What you should do: Your reply is to be the lines below, exactly as written, with images omitted.

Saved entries
[Start of section]

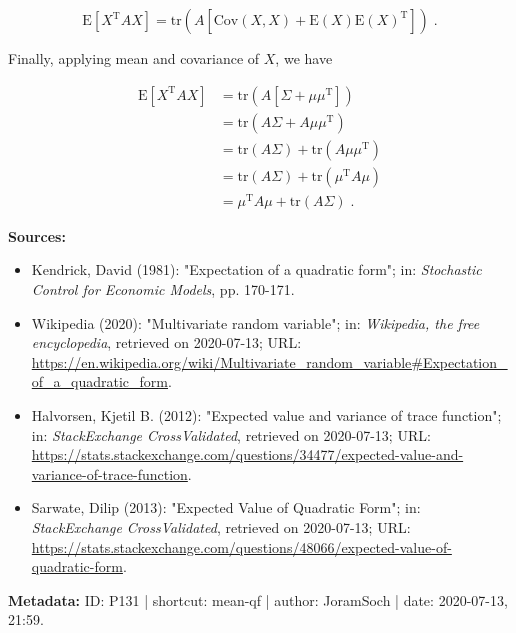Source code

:\documentclass[a4paper,12pt,twoside]{book}
\begin{document}
\begin{equation} \label{eq:mean-qf-mean-qf-s4}
\mathrm{E}\left[ X^\mathrm{T} A X \right] =  \mathrm{tr} \left( A \left[ \mathrm{Cov}(X,X) + \mathrm{E}(X) \mathrm{E}(X)^\mathrm{T} \right] \right) \; .
\end{equation}

Finally, applying mean and covariance of $X$, we have

\begin{equation} \label{eq:mean-qf-mean-qf-s5}
\begin{split}
\mathrm{E}\left[ X^\mathrm{T} A X \right] &= \mathrm{tr} \left( A \left[ \Sigma + \mu \mu^\mathrm{T} \right] \right) \\
&= \mathrm{tr} \left( A \Sigma + A \mu \mu^\mathrm{T} \right) \\
&= \mathrm{tr}(A \Sigma) + \mathrm{tr}(A \mu \mu^\mathrm{T}) \\
&= \mathrm{tr}(A \Sigma) + \mathrm{tr}(\mu^\mathrm{T} A \mu) \\
&= \mu^\mathrm{T} A \mu + \mathrm{tr}(A \Sigma) \; .
\end{split}
\end{equation}


\vspace{1em}
\textbf{Sources:}
\begin{itemize}
\item Kendrick, David (1981): "Expectation of a quadratic form"; in: \textit{Stochastic Control for Economic Models}, pp. 170-171.
\item Wikipedia (2020): "Multivariate random variable"; in: \textit{Wikipedia, the free encyclopedia}, retrieved on 2020-07-13; URL: \url{https://en.wikipedia.org/wiki/Multivariate_random_variable#Expectation_of_a_quadratic_form}.
\item Halvorsen, Kjetil B. (2012): "Expected value and variance of trace function"; in: \textit{StackExchange CrossValidated}, retrieved on 2020-07-13; URL: \url{https://stats.stackexchange.com/questions/34477/expected-value-and-variance-of-trace-function}.
\item Sarwate, Dilip (2013): "Expected Value of Quadratic Form"; in: \textit{StackExchange CrossValidated}, retrieved on 2020-07-13; URL: \url{https://stats.stackexchange.com/questions/48066/expected-value-of-quadratic-form}.
\end{itemize}


\vspace{1em}
\textbf{Metadata:} ID: P131 | shortcut: mean-qf | author: JoramSoch | date: 2020-07-13, 21:59.
\vspace{1em}
\end{document}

[End of section]

Result of the exercise:
Source code

:\documentclass[a4paper,12pt,twoside]{book}
\begin{document}
\begin{equation} \label{eq:mean-qf-mean-qf-s4}
\mathrm{E}\left[ X^\mathrm{T} A X \right] =  \mathrm{tr} \left( A \left[ \mathrm{Cov}(X,X) + \mathrm{E}(X) \mathrm{E}(X)^\mathrm{T} \right] \right) \; .
\end{equation}

Finally, applying mean and covariance of $X$, we have

\begin{equation} \label{eq:mean-qf-mean-qf-s5}
\begin{split}
\mathrm{E}\left[ X^\mathrm{T} A X \right] &= \mathrm{tr} \left( A \left[ \Sigma + \mu \mu^\mathrm{T} \right] \right) \\
&= \mathrm{tr} \left( A \Sigma + A \mu \mu^\mathrm{T} \right) \\
&= \mathrm{tr}(A \Sigma) + \mathrm{tr}(A \mu \mu^\mathrm{T}) \\
&= \mathrm{tr}(A \Sigma) + \mathrm{tr}(\mu^\mathrm{T} A \mu) \\
&= \mu^\mathrm{T} A \mu + \mathrm{tr}(A \Sigma) \; .
\end{split}
\end{equation}


\vspace{1em}
\textbf{Sources:}
\begin{itemize}
\item Kendrick, David (1981): "Expectation of a quadratic form"; in: \textit{Stochastic Control for Economic Models}, pp. 170-171.
\item Wikipedia (2020): "Multivariate random variable"; in: \textit{Wikipedia, the free encyclopedia}, retrieved on 2020-07-13; URL: \url{https://en.wikipedia.org/wiki/Multivariate_random_variable#Expectation_of_a_quadratic_form}.
\item Halvorsen, Kjetil B. (2012): "Expected value and variance of trace function"; in: \textit{StackExchange CrossValidated}, retrieved on 2020-07-13; URL: \url{https://stats.stackexchange.com/questions/34477/expected-value-and-variance-of-trace-function}.
\item Sarwate, Dilip (2013): "Expected Value of Quadratic Form"; in: \textit{StackExchange CrossValidated}, retrieved on 2020-07-13; URL: \url{https://stats.stackexchange.com/questions/48066/expected-value-of-quadratic-form}.
\end{itemize}


\vspace{1em}
\textbf{Metadata:} ID: P131 | shortcut: mean-qf | author: JoramSoch | date: 2020-07-13, 21:59.
\vspace{1em}
\end{document}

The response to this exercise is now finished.